Lager

De DHIALSACE
Aller à : navigation, rechercher
  1. Endroit, lieu où se reposer, couche, lit (de malade, de mort), camp d’une armée, siège (Belagerung), gîte.
  2. Lieu de stockage de marchandises, halle, entrepôt.

Moyen Âge

Avec le développement économique des XIe et XIIe siècles et la multiplication des marchés dans les villes, l’on assiste à la construction de halles où les marchands peuvent stocker leurs marchandises et les offrir à la clientèle. Il peut s’agir de véritables magasins généraux qui reçoivent tous types de produits ou des halles spécialisées pour certaines productions, particulièrement le drap.

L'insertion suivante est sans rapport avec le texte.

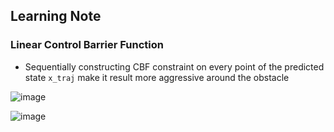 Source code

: ## Learning Note

### Linear Control Barrier Function
- Sequentially constructing CBF constraint on every point of the predicted state `x_traj` make it result more aggressive around the obstacle


![image](https://github.com/user-attachments/assets/959023a1-ac94-42c2-9bfa-abc6d428a599)

![image](https://github.com/user-attachments/assets/1e7524f3-42f2-4c3a-81ce-ac8066ba61d0)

L’une des fonctions essentielles de la halle est de permettre l’exercice de la vérification des marchandises, en qualité, poids et mesures. Les produits y sont inspectés par les inspecteurs (Schauer). Ces halles se développent vite : Épinal (1224), Colmar (1226, halle aux draps), Mayence (1239), Saint-Dié (1240). Metz dispose même de 16 halles aux marchandises (pour les couteliers, pour les tanneurs etc.), Fribourg-en-Brisgau de 12, Francfort-sur-le-Main de 12, Cologne de 8. Liés aux privilèges de tenir marché ou foires, ainsi qu’aux contraintes du sauf-conduit et transport en convoi (geleit), les halles mettent les produits à l’abri du vol et de l’incendie. Elles permettent de concentrer l’activité des percepteurs, inspecteurs, experts, commissionnaires, transporteurs… et celles des clients de la ville. Mais la halle, appelée le plus souvent kaufhaus et érigée à proximité de l’Hôtel de ville (Rathaus), revêt de très nombreuses autres fonctions municipales et commerciales. À Mulhouse, hôtel de ville (Rathaus), halle (Kaufhaus) et balance (Waghus) sont attenants, de même qu’à Colmar (Koïfhus) et à Haguenau.

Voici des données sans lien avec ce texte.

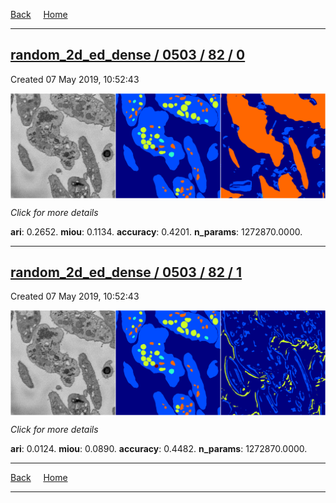 
[Back](..)&nbsp;&nbsp;&nbsp;&nbsp;&nbsp;[Home](https://leapmanlab.github.io/snapshots)

---

<div class="summary"><a href="0"><h2>random_2d_ed_dense / 0503 / 82 / 0</h2></a><p>Created 07 May 2019, 10:52:43
</p><a href="0"><img src="0/media/summary.png" align="center"></a><p>
<i>Click for more details</i>
</p></div>

**ari**: 0.2652. **miou**: 0.1134. **accuracy**: 0.4201. **n_params**: 1272870.0000. 

---

<div class="summary"><a href="1"><h2>random_2d_ed_dense / 0503 / 82 / 1</h2></a><p>Created 07 May 2019, 10:52:43
</p><a href="1"><img src="1/media/summary.png" align="center"></a><p>
<i>Click for more details</i>
</p></div>

**ari**: 0.0124. **miou**: 0.0890. **accuracy**: 0.4482. **n_params**: 1272870.0000. 

---

[Back](..)&nbsp;&nbsp;&nbsp;&nbsp;&nbsp;[Home](https://leapmanlab.github.io/snapshots)

---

Un certain nombre de grandes villes bénéficient en outre du privilège et d’entrepôt ou droit d’étape (stapelrecht), lié le plus souvent à un monopole d’embarquement et de transport (voir : corporation de l'Ancre). Pour un certain nombre de marchandises définies par règlements, sur une voie commerciale et pour une localité bien déterminées, les marchands doivent obligatoirement stocker leurs marchandises dans des entrepôts créés en vertu du droit d’entrepôt ou d’étape : elles y sont déchargées, déclarées, s’acquittent des droits et taxes, principalement, le droit de douane (zoll) et le droit d’entrepôt (Hausgeld, Lagergeld) et des accises (en particulier l’Umgelt). Elles peuvent être exposées et vendues sur place et réexpédiées plus loin.

Les grandes villes du sud-ouest du Saint Empire, qui disposent du droit d’étape, se sont fort souvent équipées d’un seul entrepôt central, attenant à un port, dont le modèle architectural est la grande « Halle gothique », à deux ou trois nefs, un ou deux étages, avec dépôts, magasins d’exposition, bureaux pour l’administration et les commis, tel qu’il est appliqué à Mayence en 1317, et qui se répand au cours du XIVe dans le sud-ouest du Saint Empire, ainsi dans la halle de Constance (1388) où se tiendra le concile. Celle de Strasbourg date de 1358 ; elle est agrandie à plusieurs reprises au cours des XIVe et XVe siècles ; elle prendra, après 1803 et sa désaffection, le nom d’ancienne Douane (R. Will).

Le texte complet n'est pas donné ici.